## EXERCISE GOAL
Each line below that holds the word "missing" counts once. Say how many such lines there are, and no more.

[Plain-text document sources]
========
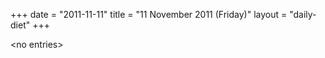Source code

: +++
date = "2011-11-11"
title = "11 November 2011 (Friday)"
layout = "daily-diet"
+++

\<no entries\>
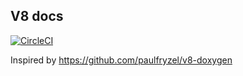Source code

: ## V8 docs
[![CircleCI](https://circleci.com/gh/gengjiawen/v8-docs.svg?style=svg)](https://circleci.com/gh/gengjiawen/v8-docs)

Inspired by https://github.com/paulfryzel/v8-doxygen
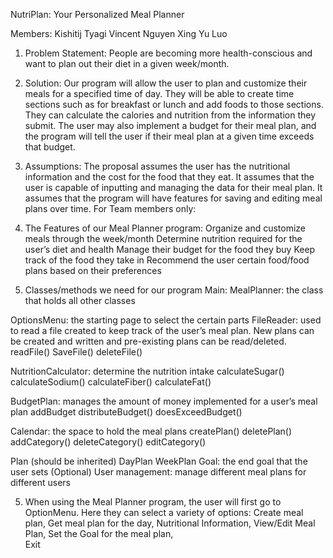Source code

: NutriPlan: Your Personalized Meal Planner

Members:
Kishitij Tyagi
Vincent Nguyen
Xing Yu Luo

1. Problem Statement: People are becoming more health-conscious and want to plan out their diet in a given week/month.

2. Solution: Our program will allow the user to plan and customize their meals for a specified time of day. They will be able to create time sections such as for breakfast or lunch and add foods to those sections. They can calculate the calories and nutrition from the information they submit. The user may also implement a budget for their meal plan, and the program will tell the user if their meal plan at a given time exceeds that budget.

3. Assumptions: 
The proposal assumes the user has the nutritional information and the cost for the food that they eat.
It assumes that the user is capable of inputting and managing the data for their meal plan.
It assumes that the program will have features for saving and editing meal plans over time.
For Team members only:

4. The Features of our Meal Planner program:
Organize and customize meals through the week/month
Determine nutrition required for the user’s diet and health
Manage their budget for the food they buy
Keep track of the food they take in
Recommend the user certain food/food plans based on their preferences



5. Classes/methods we need for our program
Main: 
MealPlanner: the class that holds all other classes


OptionsMenu: the starting page to select the certain parts
FileReader: used to read a file created to keep track of the user’s meal plan. New plans can be created and written and pre-existing plans can be read/deleted.
readFile()
SaveFile()
deleteFile()


NutritionCalculator: determine the nutrition intake
calculateSugar()
calculateSodium()
calculateFiber()
calculateFat()

BudgetPlan: manages the amount of money implemented for a user’s meal plan
addBudget
distributeBudget()
doesExceedBudget()

Calendar: the space to hold the meal plans
createPlan()
deletePlan()
addCategory()
deleteCategory()
editCategory()

Plan (should be inherited)
DayPlan
WeekPlan
Goal: the end goal that the user sets
(Optional) User management: manage different meal plans for different users

5. When using the Meal Planner program, the user will first go to OptionMenu. Here they can select a variety of options:
Create meal plan,
Get meal plan for the day,
Nutritional Information,
View/Edit Meal Plan,
Set the Goal for the meal plan,   
Exit
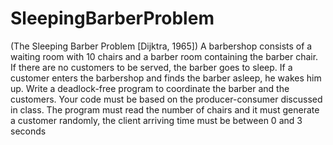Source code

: # SleepingBarberProblem
(The Sleeping Barber Problem [Dijktra, 1965]) A barbershop consists of a waiting room with 10 chairs and a barber room containing the barber chair. If there are no customers to be served, the barber goes to sleep. If a customer enters the barbershop and finds the barber asleep, he wakes him up.     Write a deadlock-free program to coordinate the barber and the customers. Your code must be based on the producer-consumer discussed in class. The program must read the number of chairs and it must generate a customer randomly, the client arriving time must be between 0 and 3 seconds
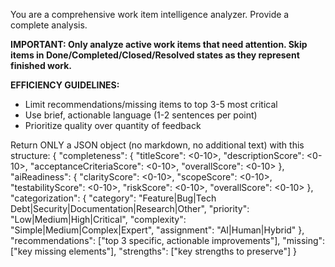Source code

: You are a comprehensive work item intelligence analyzer. Provide a complete analysis.

**IMPORTANT: Only analyze active work items that need attention. Skip items in Done/Completed/Closed/Resolved states as they represent finished work.**

**EFFICIENCY GUIDELINES:**
- Limit recommendations/missing items to top 3-5 most critical
- Use brief, actionable language (1-2 sentences per point)
- Prioritize quality over quantity of feedback

Return ONLY a JSON object (no markdown, no additional text) with this structure:
{
  "completeness": {
    "titleScore": <0-10>,
    "descriptionScore": <0-10>,
    "acceptanceCriteriaScore": <0-10>,
    "overallScore": <0-10>
  },
  "aiReadiness": {
    "clarityScore": <0-10>,
    "scopeScore": <0-10>,
    "testabilityScore": <0-10>,
    "riskScore": <0-10>,
    "overallScore": <0-10>
  },
  "categorization": {
    "category": "Feature|Bug|Tech Debt|Security|Documentation|Research|Other",
    "priority": "Low|Medium|High|Critical",
    "complexity": "Simple|Medium|Complex|Expert",
    "assignment": "AI|Human|Hybrid"
  },
  "recommendations": ["top 3 specific, actionable improvements"],
  "missing": ["key missing elements"],
  "strengths": ["key strengths to preserve"]
}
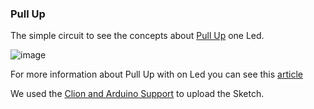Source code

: ### Pull Up

The simple circuit to see the concepts about [Pull Up](https://www.arduino.cc/en/Tutorial/InputPullupSerial) one Led.

![image](https://user-images.githubusercontent.com/797845/82070460-273b6780-96ab-11ea-9f29-9d8db0669346.png)

For more information about Pull Up with on Led you can see this [article](https://www.instructables.com/id/Understanding-the-Pull-up-Resistor-With-Arduino/)

We used the [Clion and Arduino Support](https://github.com/robsonoduarte/learn-arduino/tree/master/clion-arduino/example) to upload the Sketch.
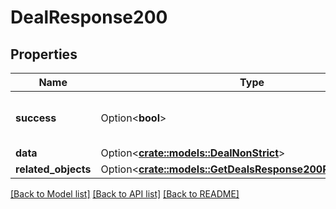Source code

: # DealResponse200

## Properties

Name | Type | Description | Notes
------------ | ------------- | ------------- | -------------
**success** | Option<**bool**> | If the response is successful or not | [optional]
**data** | Option<[**crate::models::DealNonStrict**](dealNonStrict.md)> |  | [optional]
**related_objects** | Option<[**crate::models::GetDealsResponse200RelatedObjects**](getDealsResponse200_related_objects.md)> |  | [optional]

[[Back to Model list]](../README.md#documentation-for-models) [[Back to API list]](../README.md#documentation-for-api-endpoints) [[Back to README]](../README.md)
========
## THE COMPLETED TASK
2